IDDH: Como funciona hoje o trabalho da Campanha Nacional pelo Direito à Educação? 

Tânia Dornellas: A Campanha surgiu em 1999, impulsionada por um conjunto de organizações da sociedade civil que participaria da Cúpula Mundial de Educação em Dakar (Senegal), no ano 2000. O objetivo era somar diferentes forças políticas, priorizando ações de mobilização, pressão política e comunicação social, em favor da defesa e promoção dos direitos educacionais. Hoje é considerada a articulação mais ampla e plural no campo da educação no Brasil, constituindo-se como uma rede que articula centenas de grupos e entidades distribuídas por todo o país, incluindo comunidades escolares; movimentos sociais; sindicatos; organizações não-governamentais nacionais e internacionais; grupos universitários, estudantis, juvenis e comunitários; além de milhares de cidadãos que acreditam na construção de um país justo, democrático e sustentável por meio da oferta de uma educação pública de qualidade. A missão da Campanha é atuar pela efetivação e ampliação das políticas educacionais para que todas as pessoas tenham garantido seu direito a uma educação pública, gratuita, inclusiva, laica e de qualidade no Brasil. Gerida por uma equipe de coordenação e orientada por um comitê diretivo nacional, a Campanha também possui comitês regionais. A rede é fundadora da Campanha Global pela Educação (CGE), da Campanha Latino-Americana pelo Direito à Educação (Clade) e idealizadora e fundadora da Rede Lusófona pelo Direito à Educação (ReLus).

 

IDDH: Como foi e tem sido a experiência com a RAI? Você destacaria alguma história ou acontecimento? 

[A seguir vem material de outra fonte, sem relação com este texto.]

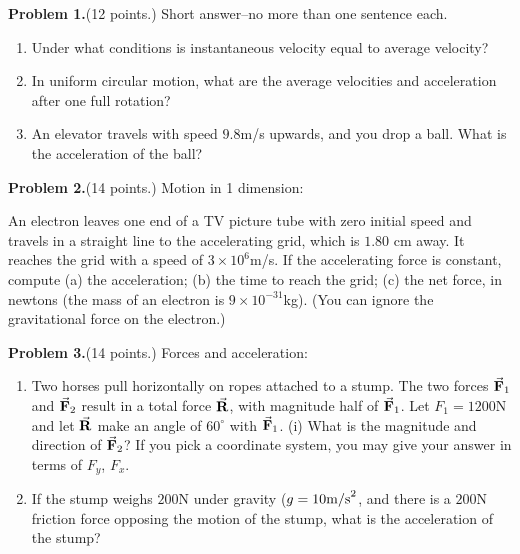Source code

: \documentclass[12pt]{article}
\begin{document}
\bigskip

\bigskip

{\bf Problem 1.}(12 points.) Short answer--no more than one sentence each. 
\begin{enumerate}
\item Under what conditions is instantaneous velocity equal to average velocity?
\bigskip
\bigskip
\bigskip
\bigskip
\bigskip
\item In uniform circular motion, what are the average velocities and acceleration after one full rotation?
\bigskip
\bigskip
\bigskip
\bigskip
\bigskip
\item An elevator travels with speed $9.8$m/s upwards, and you drop a ball. What is the acceleration of the ball?
\bigskip
\bigskip
\bigskip
\bigskip
\bigskip
\end{enumerate}
{\bf Problem 2.}(14 points.) Motion in 1 dimension:

An electron leaves one end of a TV picture tube with zero initial speed and travels in a straight line to the accelerating grid, which is $1.80$ cm away. It reaches the grid with a speed of $3 \times 10^6$m/s. If the accelerating force is constant, compute (a) the acceleration; (b) the time to reach the grid; (c) the net force, in newtons (the mass of an electron is $9 \times 10^{-31}$kg). (You can ignore the gravitational force on the electron.)

\bigskip
\bigskip
\bigskip
\bigskip
\bigskip
\bigskip
\bigskip
\bigskip
\bigskip
\bigskip
\bigskip
\bigskip
\bigskip
\bigskip
\bigskip
\bigskip
\bigskip
\bigskip
\bigskip
\bigskip
\bigskip
\bigskip
\bigskip
\bigskip
\newpage
{\bf Problem 3.}(14 points.) Forces and acceleration:
\begin{enumerate}
\item Two horses pull horizontally on ropes attached to a stump. The two forces $\vec{\bf F}_1$ and $\vec{\bf F}_2$ result in a total force $\vec{\bf R}$, with magnitude half of $\vec{\bf F}_1$. Let $F_1 = 1200$N and let $\vec{\bf R}$ make an angle of $60^\circ$ with $\vec{\bf F}_1$. (i) What is the magnitude and direction of $\vec{\bf F}_2$? If you pick a coordinate system, you may give your answer in terms of $F_y$, $F_x$. 
\bigskip
\bigskip
\bigskip
\bigskip
\bigskip
\bigskip
\bigskip
\bigskip
\bigskip
\bigskip
\bigskip
\bigskip
\bigskip
\bigskip
\bigskip
\item If the stump weighs $200$N under gravity ($g = 10{\rm m/s}^2$, and there is a $200$N friction force opposing the motion of the stump, what is the acceleration of the stump?
\bigskip
\bigskip
\bigskip
\bigskip
\bigskip
\bigskip
\bigskip
\bigskip
\bigskip
\bigskip
\bigskip
\end{enumerate}
\end{document}
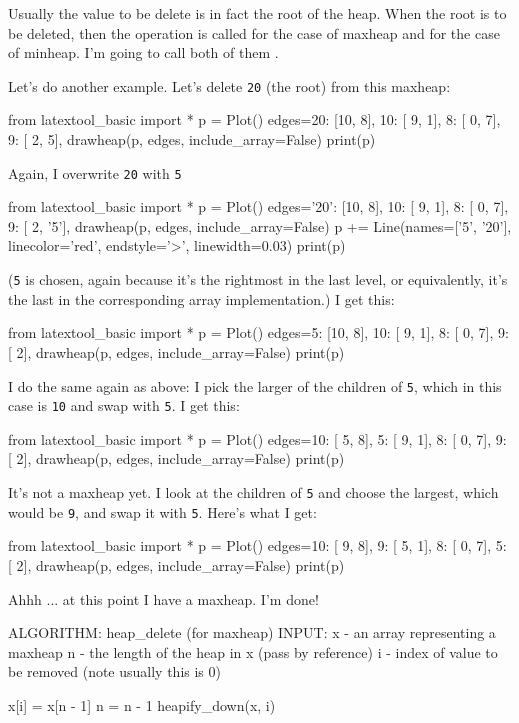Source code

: Usually the value to be delete is in fact the root of the heap.
When the root is to be deleted, then the operation is called
 for the case of maxheap
and  for the case of
minheap.
I'm going to call both of them .

Let's do another example.
Let's delete \texttt{20} (the root) from this maxheap:


from latextool_basic import *
p = Plot()
edges={20: [10, 8],
10: [ 9, 1],
8: [ 0, 7],
9: [ 2, 5],
}
drawheap(p, edges, include_array=False)
print(p)


Again, I overwrite \texttt{20} with \texttt{5}


from latextool_basic import *
p = Plot()
edges={'20': [10, 8],
10: [ 9, 1],
8: [ 0, 7],
9: [ 2, '5'],
}
drawheap(p, edges, include_array=False)
p += Line(names=['5', '20'], linecolor='red', endstyle='>', linewidth=0.03)      
print(p)

(\texttt{5} is chosen, again because it's the rightmost
in the last level, or equivalently, it's the last in the
corresponding array implementation.)
I get this:


from latextool_basic import *
p = Plot()
edges={5: [10, 8],
10: [ 9, 1],
8: [ 0, 7],
9: [ 2],
}
drawheap(p, edges, include_array=False)
print(p)

I do the same again as above: I pick the larger of the children
of \texttt{5}, which in this case is \texttt{10} and swap with \texttt{5}.
I get this:


from latextool_basic import *
p = Plot()
edges={10: [ 5, 8],
5: [ 9, 1],
8: [ 0, 7],
9: [ 2],
}
drawheap(p, edges, include_array=False)
print(p)

It's not a maxheap yet.
I look at the children of \texttt{5} and choose the largest,
which would be \texttt{9}, and swap it with \texttt{5}.
Here's what I get:


from latextool_basic import *
p = Plot()
edges={10: [ 9, 8],
9: [ 5, 1],
8: [ 0, 7],
5: [ 2],
}
drawheap(p, edges, include_array=False)
print(p)

Ahhh ... at this point I have a maxheap.
I'm done!

\begin{console}[commandchars=\\\{\}]
  ALGORITHM: heap_delete (for maxheap)
  INPUT: x - an array representing a maxheap
  n - the length of the heap in x (pass by reference)
  i - index of value to be removed (note usually
  this is 0)

  x[i] = x[n - 1]
  n = n - 1
  heapify_down(x, i)
\end{console}

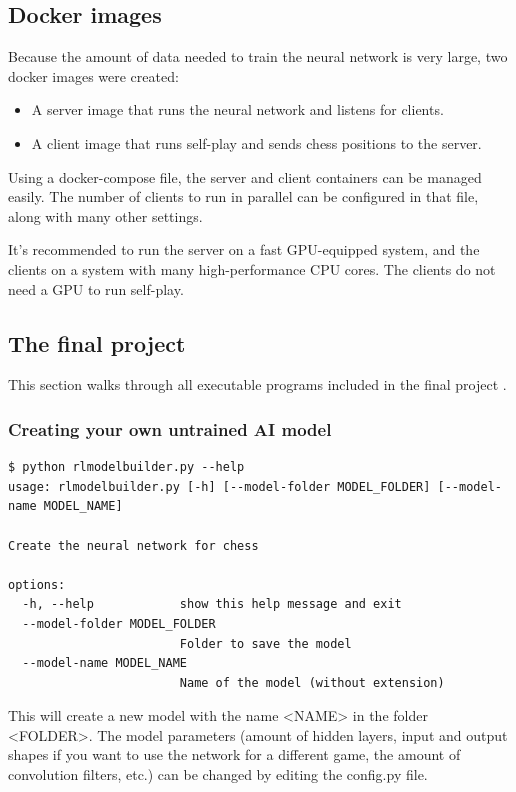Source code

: \documentclass{article}
\begin{document}
\subsection{Docker images}

Because the amount of data needed to train the neural network is very large, two docker images were created:

\begin{itemize}
    \item A server image that runs the neural network and listens for clients.
    \item A client image that runs self-play and sends chess positions to the server.
\end{itemize}

Using a docker-compose file, the server and client containers can be managed easily. The number of clients 
to run in parallel can be configured in that file, along with many other settings.

It's recommended to run the server on a fast GPU-equipped system, and the clients on a system with many high-performance CPU cores.
The clients do not need a GPU to run self-play.

\subsection{The final project}

This section walks through all executable programs included in the final project \cite{zjefferChessEngineDeep2022}.

\subsubsection{Creating your own untrained AI model}

\begin{verbatim}
$ python rlmodelbuilder.py --help
usage: rlmodelbuilder.py [-h] [--model-folder MODEL_FOLDER] [--model-name MODEL_NAME]

Create the neural network for chess

options:
  -h, --help            show this help message and exit
  --model-folder MODEL_FOLDER
                        Folder to save the model
  --model-name MODEL_NAME
                        Name of the model (without extension)
\end{verbatim}

This will create a new model with the name <NAME> in the folder <FOLDER>.
The model parameters (amount of hidden layers, input and output shapes if you want to use the network for a different game, the amount of convolution filters, etc.)
can be changed by editing the config.py file.
\end{document}
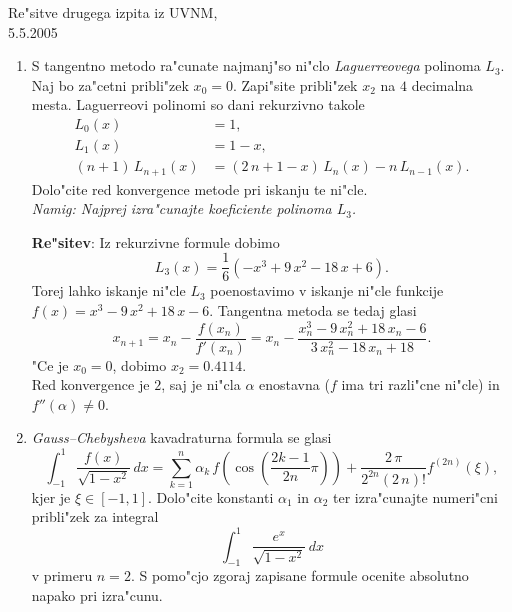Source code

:

\begin{center}
  {\large Re"sitve drugega izpita iz UVNM,\\
    5.5.2005\\
    }
\end{center}

\begin{enumerate}

  \item S tangentno metodo ra"cunate najmanj"so ni"clo
      {\sl Laguerreovega} polinoma $L_3$. Naj bo za"cetni pribli"zek
      $x_0=0$. Zapi"site pribli"zek $x_2$ na $4$ decimalna mesta.
      Laguerreovi polinomi so dani rekurzivno takole
      \begin{align*}
        L_0(x)&=1,\\
        L_1(x)&=1-x,\\
        (n+1)\,L_{n+1}(x)&=(2\,n+1-x)\,L_n(x)-n\,L_{n-1}(x).
      \end{align*}
      Dolo"cite red konvergence metode pri iskanju te ni"cle.\\
      {\sl Namig: Najprej izra"cunajte koeficiente polinoma $L_3$.}
  
   {\bf Re"sitev}: Iz rekurzivne formule dobimo
   $$L_3(x)=\frac{1}{6}(-x^3+9\,x^2-18\,x+6).$$
   Torej lahko iskanje ni"cle $L_3$ poenostavimo v iskanje ni"cle
   funkcije $f(x)=x^3-9\,x^2+18\,x-6$.
   Tangentna metoda se tedaj glasi
   $$x_{n+1}=x_n-\frac{f(x_n)}{f'(x_n)}=x_n-
   \frac{x_n^3-9\,x_n^2+18\,x_n-6}{3\,x_n^2-18\,x_n+18}.$$
   "Ce je $x_0=0$, dobimo $x_2=0.4114$.\\
   Red konvergence je $2$, saj je ni"cla $\alpha$ enostavna
   ($f$ ima tri razli"cne ni"cle) in $f''(\alpha)\neq 0$.
  
  \item {\sl Gauss--Chebysheva} kavadraturna formula
      se glasi
      $$\int_{-1}^{1}\frac{f(x)}{\sqrt{1-x^2}}\,dx=
        \sum_{k=1}^n \alpha_k\,f\left(\cos\left(\frac{2k-1}{2n}\pi\right)\right)+
        \frac{2\,\pi}{2^{2n}(2\,n)!}f^{(2n)}(\xi),$$ 
      kjer je $\xi\in[-1,1]$. 
      Dolo"cite konstanti $\alpha_1$ in $\alpha_2$ ter 
      izra"cunajte numeri"cni pribli"zek
      za integral
      $$\int_{-1}^{1}\frac{e^{x}}{\sqrt{1-x^2}}\,dx$$
      v primeru $n=2$. S pomo"cjo zgoraj zapisane formule
      ocenite absolutno napako pri izra"cunu.


\end{enumerate}
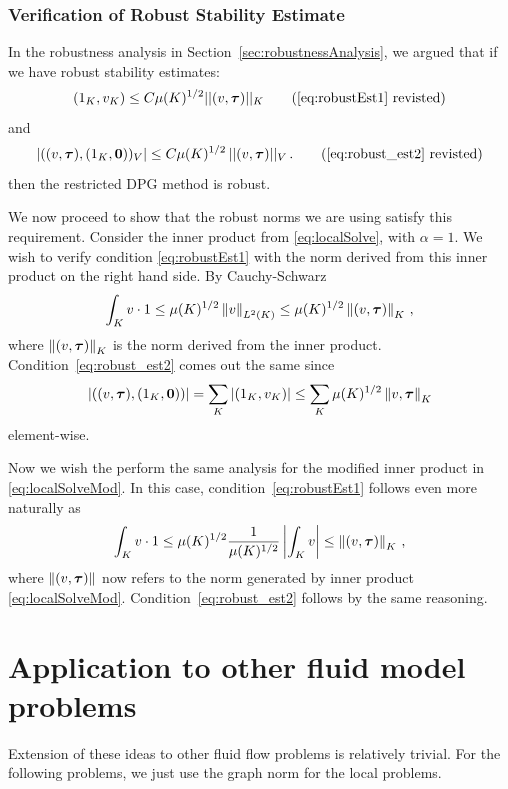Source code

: \documentclass[Proposal.tex]{subfiles}
\begin{document}
\subsubsection{Verification of Robust Stability Estimate}
In the robustness analysis in Section~\ref{sec:robustnessAnalysis}, we argued
that if we have robust stability estimates:
\begin{equation}
(1_K, v_K) \leq C \mu(K)^{1/2} || (v,\bftau) ||_K
\tag{\ref{eq:robustEst1} revisted}
\end{equation}
and
\begin{equation}
| ((v,\bftau),(1_K,{\bf 0}))_V | \leq C \mu(K)^{1/2} \, || (v,\bftau) ||_V\,.
\tag{\ref{eq:robust_est2} revisted}
\end{equation}
then the restricted DPG method is robust.

We now proceed to show that the robust norms we are using satisfy this
requirement.
Consider the inner product from \eqref{eq:localSolve}, with
$\alpha=1$. We wish to
verify condition \eqref{eq:robustEst1} with the norm derived from this inner
product on the right hand side. By Cauchy-Schwarz
\begin{equation}
   \int_K v\cdot
   1\leq\mu(K)^{1/2}\left\| v \right\|_{L^2(K)}\leq\mu(K)^{1/2}\left\| (v,\boldsymbol\tau) \right\|_K\,,
   \label{eq:robustProof}
\end{equation}
where $\left\| (v,\boldsymbol\tau) \right\|_K$ is the norm derived from the inner product.
Condition~\eqref{eq:robust_est2} comes out the same since
$$|(
(v,\boldsymbol\tau),(1_K,{\bf0}))| =
\sum_K|(1_K,v_K)|\leq\sum_K\mu(K)^{1/2}\left\| v,\boldsymbol\tau \right\|_K
$$
element-wise.

Now we wish the perform the same analysis for the modified inner product in
\eqref{eq:localSolveMod}. In this case,
condition~\eqref{eq:robustEst1} follows even more naturally as
\begin{equation}
   \int_K v\cdot1\leq\mu(K)^{1/2}\frac{1}{\mu(K)^{1/2}}\left| \int_Kv \right|
   \leq\left\| (v,\boldsymbol\tau) \right\|_K\,,
   \label{eq:robustProof2}
\end{equation}
where $\left\| (v,\boldsymbol\tau) \right\|$ now refers to the norm generated by inner product
\eqref{eq:localSolveMod}. Condition~\eqref{eq:robust_est2} follows by the same
reasoning.

\section{Application to other fluid model problems}
Extension of these ideas to other fluid flow problems is relatively trivial.
For the following problems, we just use the graph norm for the local problems.
\end{document}

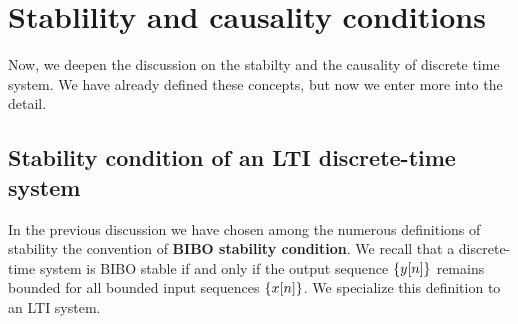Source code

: \documentclass[../../main/main.tex]{subfiles}
\begin{document}

\section{Stablility and causality conditions}
Now, we deepen the discussion on the stabilty and the causality of discrete time system. We have already defined these concepts, but now we enter more into the detail.



\subsection{Stability condition of an LTI discrete-time system}
In the previous discussion we have chosen among the numerous definitions of stability the convention of \textbf{BIBO stability condition}. We recall that a discrete-time system is BIBO stable if and only if the output sequence \( \qty{y[n]} \) remains bounded for all bounded input sequences \( \qty{x[n]} \). We specialize this definition to an LTI system.
\end{document}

Tânia Dornellas: A Rede de Advocacy Internacional (RAI) é uma iniciativa extremamente importante para a formação de novas e novos defensores de Direitos Humanos e uma estratégia necessária de formação em advocacy, considerando os nexos entre advocacy nacional e o internacional, ampliando o conhecimento e as possibilidades de atuação ao apresentar os diferentes mecanismos de advocacy internacional.

 

Aproveito para destacar o Programa Juventude na ONU e mais especificamente a formação ONU e Juventude – Advocacy em Direitos Humanos, que tive o prazer de participar e que teve como objetivo apresentar o Sistema ONU de Direitos Humanos e a Agenda 2030 para jovens lideranças brasileiras (baixe aqui o e-book “Projetos ONU e Juventudes” com a sistematização do projeto). A oficina foi um momento de trocas riquíssimas e de fortalecimento das potencialidades locais para a atuação em seus territórios na implementação da Agenda 2030.